• **WORK INSTRUCTION**
Scan the listing below for the word "hacer" and copy every line where it occurs.

◇ ◇ ◇

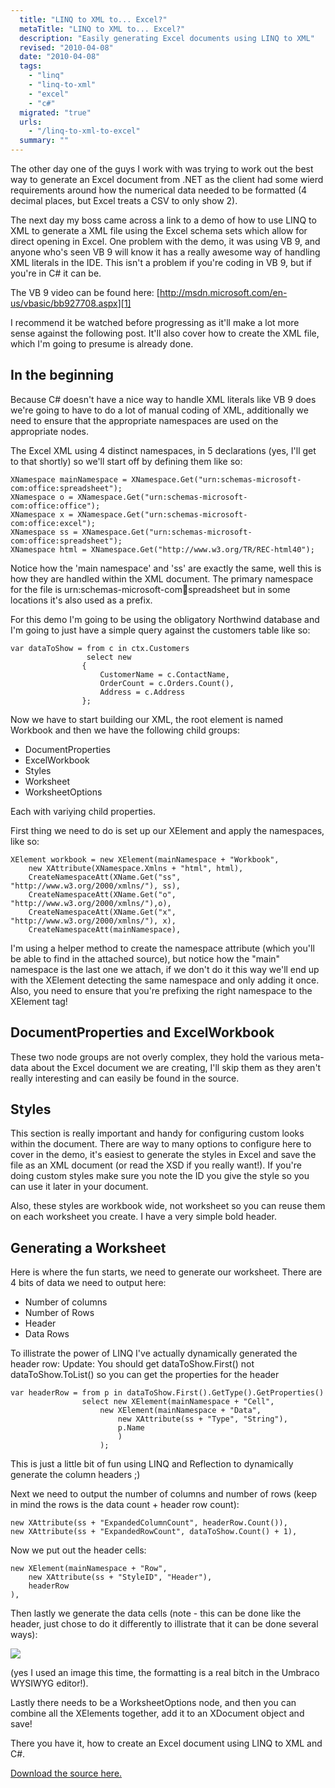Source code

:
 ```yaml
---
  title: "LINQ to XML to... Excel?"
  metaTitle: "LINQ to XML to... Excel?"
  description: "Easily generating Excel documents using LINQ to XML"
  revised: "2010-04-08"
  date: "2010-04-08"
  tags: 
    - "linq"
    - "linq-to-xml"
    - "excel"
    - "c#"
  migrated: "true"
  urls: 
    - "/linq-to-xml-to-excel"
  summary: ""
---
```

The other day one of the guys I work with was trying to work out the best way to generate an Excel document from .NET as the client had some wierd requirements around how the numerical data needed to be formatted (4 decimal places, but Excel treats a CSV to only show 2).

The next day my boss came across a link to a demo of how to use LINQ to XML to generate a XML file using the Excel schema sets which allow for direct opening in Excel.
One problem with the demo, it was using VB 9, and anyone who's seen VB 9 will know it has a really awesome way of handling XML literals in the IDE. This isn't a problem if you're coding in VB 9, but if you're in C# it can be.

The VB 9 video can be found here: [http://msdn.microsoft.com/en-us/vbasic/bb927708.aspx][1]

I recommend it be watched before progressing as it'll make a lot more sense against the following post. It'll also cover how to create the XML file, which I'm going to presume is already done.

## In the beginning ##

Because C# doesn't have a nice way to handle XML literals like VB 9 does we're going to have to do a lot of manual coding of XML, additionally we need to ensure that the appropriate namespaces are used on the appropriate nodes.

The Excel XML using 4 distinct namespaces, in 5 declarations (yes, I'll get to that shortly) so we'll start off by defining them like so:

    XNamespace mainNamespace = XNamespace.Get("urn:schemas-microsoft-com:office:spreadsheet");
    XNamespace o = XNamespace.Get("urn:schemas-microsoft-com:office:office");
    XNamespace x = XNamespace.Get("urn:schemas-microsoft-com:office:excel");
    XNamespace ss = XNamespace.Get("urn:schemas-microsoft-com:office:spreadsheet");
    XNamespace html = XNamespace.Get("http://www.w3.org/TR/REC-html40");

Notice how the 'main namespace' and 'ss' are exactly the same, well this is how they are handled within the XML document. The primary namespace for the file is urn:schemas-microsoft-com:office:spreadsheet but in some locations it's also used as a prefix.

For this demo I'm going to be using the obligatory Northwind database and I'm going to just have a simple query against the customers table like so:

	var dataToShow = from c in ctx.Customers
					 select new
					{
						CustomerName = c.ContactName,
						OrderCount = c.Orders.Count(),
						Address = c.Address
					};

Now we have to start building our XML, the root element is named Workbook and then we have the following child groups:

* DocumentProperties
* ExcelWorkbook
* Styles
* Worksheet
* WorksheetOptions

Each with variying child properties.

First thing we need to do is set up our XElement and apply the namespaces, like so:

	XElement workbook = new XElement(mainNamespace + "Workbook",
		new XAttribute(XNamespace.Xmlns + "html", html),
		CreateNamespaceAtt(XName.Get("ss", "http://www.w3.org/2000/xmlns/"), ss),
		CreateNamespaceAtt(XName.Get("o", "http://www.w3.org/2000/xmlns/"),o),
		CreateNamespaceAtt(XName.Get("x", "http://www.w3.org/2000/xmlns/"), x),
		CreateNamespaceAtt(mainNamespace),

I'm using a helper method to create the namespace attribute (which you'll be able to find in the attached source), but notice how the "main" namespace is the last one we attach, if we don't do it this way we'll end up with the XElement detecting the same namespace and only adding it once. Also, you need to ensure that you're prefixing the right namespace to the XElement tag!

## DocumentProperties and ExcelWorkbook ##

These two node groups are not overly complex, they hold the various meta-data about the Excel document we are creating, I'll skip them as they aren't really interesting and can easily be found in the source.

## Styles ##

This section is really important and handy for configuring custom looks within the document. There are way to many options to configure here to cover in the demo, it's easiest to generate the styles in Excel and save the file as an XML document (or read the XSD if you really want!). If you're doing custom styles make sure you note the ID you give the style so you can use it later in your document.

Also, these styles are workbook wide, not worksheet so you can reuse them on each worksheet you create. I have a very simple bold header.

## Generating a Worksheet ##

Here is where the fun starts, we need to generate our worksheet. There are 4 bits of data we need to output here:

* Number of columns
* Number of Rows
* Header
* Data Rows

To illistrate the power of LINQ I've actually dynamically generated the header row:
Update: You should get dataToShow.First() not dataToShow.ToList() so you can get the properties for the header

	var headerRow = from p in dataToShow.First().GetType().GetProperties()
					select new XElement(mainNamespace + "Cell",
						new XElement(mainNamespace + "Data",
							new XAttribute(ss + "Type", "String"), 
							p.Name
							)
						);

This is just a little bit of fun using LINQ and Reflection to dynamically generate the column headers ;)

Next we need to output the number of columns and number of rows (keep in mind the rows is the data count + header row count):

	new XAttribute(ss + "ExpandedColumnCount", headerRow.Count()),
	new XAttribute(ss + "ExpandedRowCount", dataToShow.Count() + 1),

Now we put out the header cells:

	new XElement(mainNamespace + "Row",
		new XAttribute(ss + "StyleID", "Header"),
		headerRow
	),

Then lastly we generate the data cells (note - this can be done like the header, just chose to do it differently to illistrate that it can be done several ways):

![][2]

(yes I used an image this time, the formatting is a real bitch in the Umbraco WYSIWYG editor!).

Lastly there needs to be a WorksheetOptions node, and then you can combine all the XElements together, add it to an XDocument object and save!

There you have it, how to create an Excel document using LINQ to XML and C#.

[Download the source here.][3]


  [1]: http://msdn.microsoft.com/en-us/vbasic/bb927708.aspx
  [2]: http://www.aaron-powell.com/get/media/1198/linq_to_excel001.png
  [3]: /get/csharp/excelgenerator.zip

◇ ◇ ◇

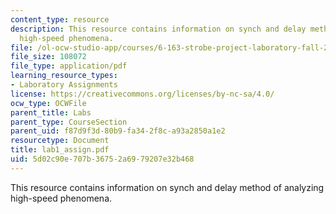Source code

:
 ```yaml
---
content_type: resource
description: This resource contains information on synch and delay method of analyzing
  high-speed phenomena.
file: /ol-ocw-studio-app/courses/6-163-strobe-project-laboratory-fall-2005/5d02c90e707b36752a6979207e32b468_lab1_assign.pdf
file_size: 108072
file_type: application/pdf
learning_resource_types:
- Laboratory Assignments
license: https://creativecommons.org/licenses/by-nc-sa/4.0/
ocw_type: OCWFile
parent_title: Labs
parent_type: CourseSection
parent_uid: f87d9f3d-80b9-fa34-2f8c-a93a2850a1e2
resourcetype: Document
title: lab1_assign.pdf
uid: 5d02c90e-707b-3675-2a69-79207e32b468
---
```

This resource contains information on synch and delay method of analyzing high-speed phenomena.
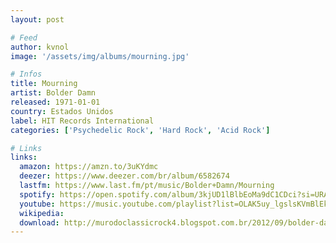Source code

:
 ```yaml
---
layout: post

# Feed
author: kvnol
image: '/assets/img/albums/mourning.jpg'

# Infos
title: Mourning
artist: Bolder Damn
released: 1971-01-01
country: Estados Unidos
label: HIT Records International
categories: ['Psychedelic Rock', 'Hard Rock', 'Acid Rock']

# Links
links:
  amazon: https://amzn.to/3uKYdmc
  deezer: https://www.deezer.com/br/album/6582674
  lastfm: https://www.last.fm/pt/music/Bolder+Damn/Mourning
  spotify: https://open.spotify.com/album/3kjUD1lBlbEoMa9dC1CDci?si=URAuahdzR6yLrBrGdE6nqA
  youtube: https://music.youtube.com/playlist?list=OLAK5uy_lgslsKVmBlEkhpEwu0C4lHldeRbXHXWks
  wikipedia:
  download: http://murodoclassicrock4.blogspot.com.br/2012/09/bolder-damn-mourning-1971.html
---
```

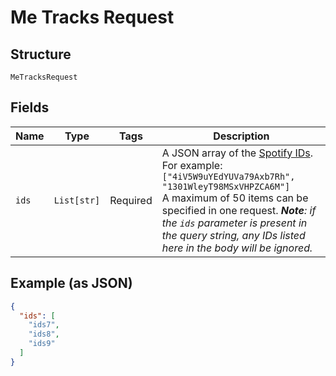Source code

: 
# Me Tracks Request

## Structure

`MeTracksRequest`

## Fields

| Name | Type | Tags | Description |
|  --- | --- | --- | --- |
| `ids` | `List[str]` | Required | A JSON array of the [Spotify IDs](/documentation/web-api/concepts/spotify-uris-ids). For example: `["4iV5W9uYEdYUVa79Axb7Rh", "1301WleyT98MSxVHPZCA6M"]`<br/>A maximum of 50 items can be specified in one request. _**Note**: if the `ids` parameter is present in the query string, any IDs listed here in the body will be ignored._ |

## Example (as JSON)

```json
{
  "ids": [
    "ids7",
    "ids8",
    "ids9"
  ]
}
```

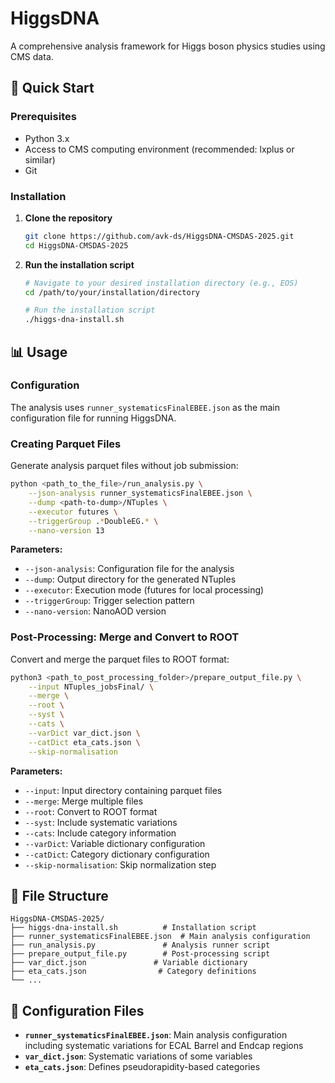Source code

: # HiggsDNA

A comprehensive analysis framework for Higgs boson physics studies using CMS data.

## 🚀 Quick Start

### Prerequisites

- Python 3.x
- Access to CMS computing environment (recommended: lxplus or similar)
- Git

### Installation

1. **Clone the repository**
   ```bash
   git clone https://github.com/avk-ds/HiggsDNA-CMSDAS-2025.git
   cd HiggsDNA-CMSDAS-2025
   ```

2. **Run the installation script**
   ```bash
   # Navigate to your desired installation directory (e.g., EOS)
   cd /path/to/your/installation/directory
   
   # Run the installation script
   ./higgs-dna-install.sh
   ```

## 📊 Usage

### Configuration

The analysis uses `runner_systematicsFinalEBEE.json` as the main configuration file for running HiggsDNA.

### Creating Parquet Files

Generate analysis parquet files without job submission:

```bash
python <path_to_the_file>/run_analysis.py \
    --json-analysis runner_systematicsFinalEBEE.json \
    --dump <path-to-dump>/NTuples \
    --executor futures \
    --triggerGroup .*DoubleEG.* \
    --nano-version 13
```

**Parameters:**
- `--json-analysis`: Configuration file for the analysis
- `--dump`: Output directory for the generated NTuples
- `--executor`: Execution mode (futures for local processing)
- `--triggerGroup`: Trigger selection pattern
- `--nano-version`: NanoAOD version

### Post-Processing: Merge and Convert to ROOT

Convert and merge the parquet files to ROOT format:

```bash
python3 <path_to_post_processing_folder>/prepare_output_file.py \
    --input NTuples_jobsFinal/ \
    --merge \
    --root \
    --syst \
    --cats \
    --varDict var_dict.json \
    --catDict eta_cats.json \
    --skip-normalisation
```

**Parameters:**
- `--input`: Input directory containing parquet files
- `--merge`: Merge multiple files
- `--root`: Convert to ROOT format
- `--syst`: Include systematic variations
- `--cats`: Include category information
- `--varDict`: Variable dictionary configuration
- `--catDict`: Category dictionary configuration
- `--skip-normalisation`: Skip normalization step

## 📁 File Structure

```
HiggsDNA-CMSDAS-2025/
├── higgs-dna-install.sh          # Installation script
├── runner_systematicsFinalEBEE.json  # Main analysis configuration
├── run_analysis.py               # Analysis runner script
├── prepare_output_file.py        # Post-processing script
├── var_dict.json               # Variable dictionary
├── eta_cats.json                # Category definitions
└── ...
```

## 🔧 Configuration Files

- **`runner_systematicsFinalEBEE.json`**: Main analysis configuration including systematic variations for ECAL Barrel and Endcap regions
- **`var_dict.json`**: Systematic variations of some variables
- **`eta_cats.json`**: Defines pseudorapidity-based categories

◇ ◇ ◇

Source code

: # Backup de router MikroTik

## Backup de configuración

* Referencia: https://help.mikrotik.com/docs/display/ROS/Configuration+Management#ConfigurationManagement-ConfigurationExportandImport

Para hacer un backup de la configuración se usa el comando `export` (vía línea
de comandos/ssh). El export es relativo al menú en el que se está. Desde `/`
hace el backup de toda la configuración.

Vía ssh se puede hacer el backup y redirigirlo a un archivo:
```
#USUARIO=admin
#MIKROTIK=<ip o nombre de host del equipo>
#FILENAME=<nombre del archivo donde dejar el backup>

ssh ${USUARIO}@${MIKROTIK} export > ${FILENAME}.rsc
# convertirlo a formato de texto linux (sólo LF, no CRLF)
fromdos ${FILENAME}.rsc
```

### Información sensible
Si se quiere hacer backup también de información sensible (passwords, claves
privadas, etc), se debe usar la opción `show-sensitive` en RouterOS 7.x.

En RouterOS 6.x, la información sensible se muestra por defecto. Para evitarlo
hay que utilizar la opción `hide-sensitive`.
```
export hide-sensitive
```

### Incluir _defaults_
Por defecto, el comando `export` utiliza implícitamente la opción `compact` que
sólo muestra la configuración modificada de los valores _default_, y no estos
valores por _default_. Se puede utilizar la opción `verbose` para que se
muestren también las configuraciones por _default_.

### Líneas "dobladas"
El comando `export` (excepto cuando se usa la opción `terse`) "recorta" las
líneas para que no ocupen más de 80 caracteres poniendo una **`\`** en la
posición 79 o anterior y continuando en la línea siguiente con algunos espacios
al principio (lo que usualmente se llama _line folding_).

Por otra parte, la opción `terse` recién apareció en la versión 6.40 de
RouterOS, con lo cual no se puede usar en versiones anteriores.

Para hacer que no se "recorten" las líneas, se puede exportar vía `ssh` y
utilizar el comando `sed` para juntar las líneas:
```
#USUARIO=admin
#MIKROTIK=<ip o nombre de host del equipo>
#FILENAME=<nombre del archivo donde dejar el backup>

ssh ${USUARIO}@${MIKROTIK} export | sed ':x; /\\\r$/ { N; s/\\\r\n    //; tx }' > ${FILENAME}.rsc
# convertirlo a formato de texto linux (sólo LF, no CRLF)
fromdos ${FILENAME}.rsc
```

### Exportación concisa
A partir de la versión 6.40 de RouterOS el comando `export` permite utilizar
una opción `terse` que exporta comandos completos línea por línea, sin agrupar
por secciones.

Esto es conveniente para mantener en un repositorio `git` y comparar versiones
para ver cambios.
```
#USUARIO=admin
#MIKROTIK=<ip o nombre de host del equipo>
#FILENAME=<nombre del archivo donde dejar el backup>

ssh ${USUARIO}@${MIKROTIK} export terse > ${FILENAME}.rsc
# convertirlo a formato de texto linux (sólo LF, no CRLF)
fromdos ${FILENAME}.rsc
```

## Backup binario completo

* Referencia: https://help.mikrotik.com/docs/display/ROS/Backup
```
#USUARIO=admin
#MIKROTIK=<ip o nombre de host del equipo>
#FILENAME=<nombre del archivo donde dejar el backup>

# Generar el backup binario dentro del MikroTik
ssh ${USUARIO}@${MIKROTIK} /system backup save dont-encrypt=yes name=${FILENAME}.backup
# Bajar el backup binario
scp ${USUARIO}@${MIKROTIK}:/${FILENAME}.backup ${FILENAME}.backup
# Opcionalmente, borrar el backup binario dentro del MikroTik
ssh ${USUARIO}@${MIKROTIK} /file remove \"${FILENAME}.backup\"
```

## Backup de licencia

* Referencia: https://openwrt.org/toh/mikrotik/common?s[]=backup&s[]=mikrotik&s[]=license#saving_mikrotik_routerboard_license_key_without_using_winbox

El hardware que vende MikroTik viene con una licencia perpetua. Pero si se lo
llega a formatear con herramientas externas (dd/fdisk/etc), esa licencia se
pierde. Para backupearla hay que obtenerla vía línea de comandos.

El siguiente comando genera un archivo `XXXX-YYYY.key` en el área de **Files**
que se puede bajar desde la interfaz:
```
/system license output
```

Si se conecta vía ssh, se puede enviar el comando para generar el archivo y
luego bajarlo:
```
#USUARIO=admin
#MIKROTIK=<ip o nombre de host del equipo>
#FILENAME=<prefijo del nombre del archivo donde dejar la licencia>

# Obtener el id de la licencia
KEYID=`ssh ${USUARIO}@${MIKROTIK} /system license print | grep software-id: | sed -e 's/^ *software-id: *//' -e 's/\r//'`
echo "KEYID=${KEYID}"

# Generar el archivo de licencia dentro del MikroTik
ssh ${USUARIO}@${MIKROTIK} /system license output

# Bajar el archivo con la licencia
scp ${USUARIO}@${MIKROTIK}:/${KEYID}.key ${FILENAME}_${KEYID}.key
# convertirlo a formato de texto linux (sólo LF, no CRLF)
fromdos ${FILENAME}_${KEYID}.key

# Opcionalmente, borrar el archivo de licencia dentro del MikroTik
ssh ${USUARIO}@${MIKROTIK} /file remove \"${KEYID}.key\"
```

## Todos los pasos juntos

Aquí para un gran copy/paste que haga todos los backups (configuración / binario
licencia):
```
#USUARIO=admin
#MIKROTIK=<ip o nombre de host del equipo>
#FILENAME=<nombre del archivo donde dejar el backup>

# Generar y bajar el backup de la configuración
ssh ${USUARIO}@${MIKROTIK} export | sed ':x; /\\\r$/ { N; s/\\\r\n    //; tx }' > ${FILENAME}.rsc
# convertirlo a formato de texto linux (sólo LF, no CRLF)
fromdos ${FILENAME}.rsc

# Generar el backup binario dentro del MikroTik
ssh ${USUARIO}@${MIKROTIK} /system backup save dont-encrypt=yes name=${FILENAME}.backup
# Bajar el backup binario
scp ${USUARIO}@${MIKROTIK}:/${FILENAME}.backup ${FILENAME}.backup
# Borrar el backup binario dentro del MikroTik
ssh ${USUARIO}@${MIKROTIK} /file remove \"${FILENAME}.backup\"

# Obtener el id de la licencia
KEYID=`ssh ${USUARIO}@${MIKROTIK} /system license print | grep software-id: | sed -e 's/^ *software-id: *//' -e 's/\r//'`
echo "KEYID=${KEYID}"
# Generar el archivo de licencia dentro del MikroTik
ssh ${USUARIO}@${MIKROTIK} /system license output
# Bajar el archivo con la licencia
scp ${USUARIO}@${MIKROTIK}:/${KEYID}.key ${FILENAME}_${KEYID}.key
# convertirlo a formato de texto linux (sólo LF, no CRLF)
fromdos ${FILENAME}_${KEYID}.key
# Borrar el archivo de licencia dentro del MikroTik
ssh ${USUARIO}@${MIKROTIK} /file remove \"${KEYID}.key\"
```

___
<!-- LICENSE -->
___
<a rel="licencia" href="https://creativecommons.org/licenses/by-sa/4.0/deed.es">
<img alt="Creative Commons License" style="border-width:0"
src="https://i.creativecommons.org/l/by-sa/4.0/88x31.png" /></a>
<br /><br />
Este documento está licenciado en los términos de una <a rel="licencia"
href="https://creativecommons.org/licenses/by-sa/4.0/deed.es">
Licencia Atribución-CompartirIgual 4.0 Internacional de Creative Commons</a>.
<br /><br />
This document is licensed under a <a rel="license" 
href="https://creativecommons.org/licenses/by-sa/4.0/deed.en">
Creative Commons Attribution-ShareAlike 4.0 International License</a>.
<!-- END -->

◇ ◇ ◇

• **ANSWER SPACE**
Para hacer un backup de la configuración se usa el comando `export` (vía línea
Vía ssh se puede hacer el backup y redirigirlo a un archivo:
Si se quiere hacer backup también de información sensible (passwords, claves
Para hacer que no se "recorten" las líneas, se puede exportar vía `ssh` y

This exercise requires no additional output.